# To do
Exclude the images and transcribe the entries below precisely.

[Source texts of formatted documents]
#####
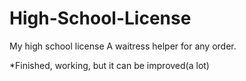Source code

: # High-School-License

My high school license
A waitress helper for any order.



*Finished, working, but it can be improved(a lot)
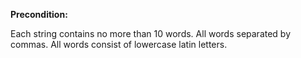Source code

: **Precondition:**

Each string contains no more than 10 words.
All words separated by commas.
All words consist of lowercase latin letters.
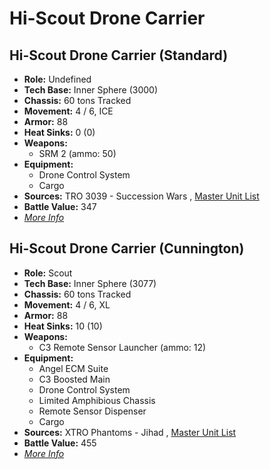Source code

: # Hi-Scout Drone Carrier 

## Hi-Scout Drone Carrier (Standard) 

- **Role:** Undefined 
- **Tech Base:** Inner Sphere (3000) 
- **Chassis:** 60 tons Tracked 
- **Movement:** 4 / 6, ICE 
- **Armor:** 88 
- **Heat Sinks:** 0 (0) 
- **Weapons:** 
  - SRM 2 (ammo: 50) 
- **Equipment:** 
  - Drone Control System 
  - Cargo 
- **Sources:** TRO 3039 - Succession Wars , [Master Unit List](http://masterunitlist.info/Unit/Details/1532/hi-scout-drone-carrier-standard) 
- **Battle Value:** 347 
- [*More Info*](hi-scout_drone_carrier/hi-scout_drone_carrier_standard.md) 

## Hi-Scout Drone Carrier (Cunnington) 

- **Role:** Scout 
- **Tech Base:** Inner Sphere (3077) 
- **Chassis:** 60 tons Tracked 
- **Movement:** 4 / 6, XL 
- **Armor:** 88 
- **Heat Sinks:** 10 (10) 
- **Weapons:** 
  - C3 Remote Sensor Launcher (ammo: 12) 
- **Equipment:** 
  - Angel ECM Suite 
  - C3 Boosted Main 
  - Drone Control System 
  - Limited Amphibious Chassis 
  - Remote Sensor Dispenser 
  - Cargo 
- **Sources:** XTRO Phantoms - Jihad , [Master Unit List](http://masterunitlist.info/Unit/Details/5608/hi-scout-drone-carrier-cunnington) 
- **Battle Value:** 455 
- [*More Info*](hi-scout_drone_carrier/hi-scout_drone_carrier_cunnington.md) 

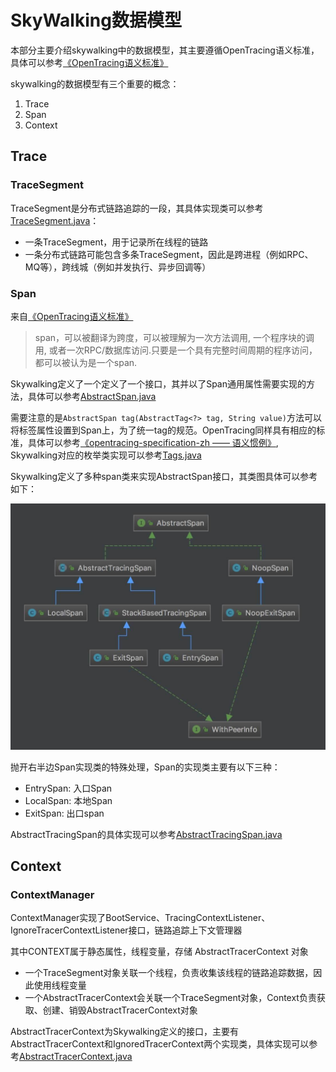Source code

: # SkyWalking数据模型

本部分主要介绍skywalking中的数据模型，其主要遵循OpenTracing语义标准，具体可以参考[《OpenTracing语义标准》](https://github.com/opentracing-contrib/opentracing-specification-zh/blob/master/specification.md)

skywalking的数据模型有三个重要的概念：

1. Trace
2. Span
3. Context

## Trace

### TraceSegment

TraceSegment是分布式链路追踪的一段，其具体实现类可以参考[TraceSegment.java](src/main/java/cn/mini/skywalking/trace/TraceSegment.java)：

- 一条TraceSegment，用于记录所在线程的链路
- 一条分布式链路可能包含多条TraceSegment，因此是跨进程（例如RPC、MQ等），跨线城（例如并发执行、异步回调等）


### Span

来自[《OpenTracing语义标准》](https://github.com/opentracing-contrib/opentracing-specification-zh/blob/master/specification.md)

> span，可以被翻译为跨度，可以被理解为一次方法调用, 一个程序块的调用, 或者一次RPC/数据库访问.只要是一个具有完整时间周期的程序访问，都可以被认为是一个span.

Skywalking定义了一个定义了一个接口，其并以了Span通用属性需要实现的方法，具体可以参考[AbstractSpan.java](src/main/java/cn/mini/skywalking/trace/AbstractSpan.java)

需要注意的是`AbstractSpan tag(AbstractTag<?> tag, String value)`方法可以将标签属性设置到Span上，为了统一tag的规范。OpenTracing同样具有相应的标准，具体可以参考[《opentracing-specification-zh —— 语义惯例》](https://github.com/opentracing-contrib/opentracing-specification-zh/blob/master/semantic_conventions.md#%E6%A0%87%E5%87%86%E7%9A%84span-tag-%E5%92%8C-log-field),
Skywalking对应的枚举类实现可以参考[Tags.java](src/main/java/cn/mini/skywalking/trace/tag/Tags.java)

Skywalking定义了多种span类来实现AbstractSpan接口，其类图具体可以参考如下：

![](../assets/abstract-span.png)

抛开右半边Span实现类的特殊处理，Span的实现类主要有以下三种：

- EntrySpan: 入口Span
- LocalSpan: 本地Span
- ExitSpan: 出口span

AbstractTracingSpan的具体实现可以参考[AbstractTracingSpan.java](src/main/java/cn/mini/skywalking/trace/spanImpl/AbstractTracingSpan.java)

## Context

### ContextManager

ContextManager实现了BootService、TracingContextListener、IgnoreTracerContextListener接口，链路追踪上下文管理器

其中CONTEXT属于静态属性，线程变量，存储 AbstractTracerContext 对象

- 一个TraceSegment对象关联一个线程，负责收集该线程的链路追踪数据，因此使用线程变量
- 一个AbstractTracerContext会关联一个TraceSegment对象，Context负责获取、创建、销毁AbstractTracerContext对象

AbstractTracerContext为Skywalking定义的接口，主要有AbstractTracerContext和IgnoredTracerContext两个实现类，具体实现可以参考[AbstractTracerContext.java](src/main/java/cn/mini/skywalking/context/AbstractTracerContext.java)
#####
# Response box
Source code

: # High-School-License

My high school license
A waitress helper for any order.



*Finished, working, but it can be improved(a lot)
Source code

: **Precondition:**

Each string contains no more than 10 words.
All words separated by commas.
All words consist of lowercase latin letters.
Source code

: # Hi-Scout Drone Carrier 

## Hi-Scout Drone Carrier (Standard) 

- **Role:** Undefined 
- **Tech Base:** Inner Sphere (3000) 
- **Chassis:** 60 tons Tracked 
- **Movement:** 4 / 6, ICE 
- **Armor:** 88 
- **Heat Sinks:** 0 (0) 
- **Weapons:** 
  - SRM 2 (ammo: 50) 
- **Equipment:** 
  - Drone Control System 
  - Cargo 
- **Sources:** TRO 3039 - Succession Wars , [Master Unit List](http://masterunitlist.info/Unit/Details/1532/hi-scout-drone-carrier-standard) 
- **Battle Value:** 347 
- [*More Info*](hi-scout_drone_carrier/hi-scout_drone_carrier_standard.md) 

## Hi-Scout Drone Carrier (Cunnington) 

- **Role:** Scout 
- **Tech Base:** Inner Sphere (3077) 
- **Chassis:** 60 tons Tracked 
- **Movement:** 4 / 6, XL 
- **Armor:** 88 
- **Heat Sinks:** 10 (10) 
- **Weapons:** 
  - C3 Remote Sensor Launcher (ammo: 12) 
- **Equipment:** 
  - Angel ECM Suite 
  - C3 Boosted Main 
  - Drone Control System 
  - Limited Amphibious Chassis 
  - Remote Sensor Dispenser 
  - Cargo 
- **Sources:** XTRO Phantoms - Jihad , [Master Unit List](http://masterunitlist.info/Unit/Details/5608/hi-scout-drone-carrier-cunnington) 
- **Battle Value:** 455 
- [*More Info*](hi-scout_drone_carrier/hi-scout_drone_carrier_cunnington.md) 

Source code

: # SkyWalking数据模型

本部分主要介绍skywalking中的数据模型，其主要遵循OpenTracing语义标准，具体可以参考[《OpenTracing语义标准》](https://github.com/opentracing-contrib/opentracing-specification-zh/blob/master/specification.md)

skywalking的数据模型有三个重要的概念：

1. Trace
2. Span
3. Context

## Trace

### TraceSegment

TraceSegment是分布式链路追踪的一段，其具体实现类可以参考[TraceSegment.java](src/main/java/cn/mini/skywalking/trace/TraceSegment.java)：

- 一条TraceSegment，用于记录所在线程的链路
- 一条分布式链路可能包含多条TraceSegment，因此是跨进程（例如RPC、MQ等），跨线城（例如并发执行、异步回调等）


### Span

来自[《OpenTracing语义标准》](https://github.com/opentracing-contrib/opentracing-specification-zh/blob/master/specification.md)

> span，可以被翻译为跨度，可以被理解为一次方法调用, 一个程序块的调用, 或者一次RPC/数据库访问.只要是一个具有完整时间周期的程序访问，都可以被认为是一个span.

Skywalking定义了一个定义了一个接口，其并以了Span通用属性需要实现的方法，具体可以参考[AbstractSpan.java](src/main/java/cn/mini/skywalking/trace/AbstractSpan.java)

需要注意的是`AbstractSpan tag(AbstractTag<?> tag, String value)`方法可以将标签属性设置到Span上，为了统一tag的规范。OpenTracing同样具有相应的标准，具体可以参考[《opentracing-specification-zh —— 语义惯例》](https://github.com/opentracing-contrib/opentracing-specification-zh/blob/master/semantic_conventions.md#%E6%A0%87%E5%87%86%E7%9A%84span-tag-%E5%92%8C-log-field),
Skywalking对应的枚举类实现可以参考[Tags.java](src/main/java/cn/mini/skywalking/trace/tag/Tags.java)

Skywalking定义了多种span类来实现AbstractSpan接口，其类图具体可以参考如下：

![](../assets/abstract-span.png)

抛开右半边Span实现类的特殊处理，Span的实现类主要有以下三种：

- EntrySpan: 入口Span
- LocalSpan: 本地Span
- ExitSpan: 出口span

AbstractTracingSpan的具体实现可以参考[AbstractTracingSpan.java](src/main/java/cn/mini/skywalking/trace/spanImpl/AbstractTracingSpan.java)

## Context

### ContextManager

ContextManager实现了BootService、TracingContextListener、IgnoreTracerContextListener接口，链路追踪上下文管理器

其中CONTEXT属于静态属性，线程变量，存储 AbstractTracerContext 对象

- 一个TraceSegment对象关联一个线程，负责收集该线程的链路追踪数据，因此使用线程变量
- 一个AbstractTracerContext会关联一个TraceSegment对象，Context负责获取、创建、销毁AbstractTracerContext对象

AbstractTracerContext为Skywalking定义的接口，主要有AbstractTracerContext和IgnoredTracerContext两个实现类，具体实现可以参考[AbstractTracerContext.java](src/main/java/cn/mini/skywalking/context/AbstractTracerContext.java)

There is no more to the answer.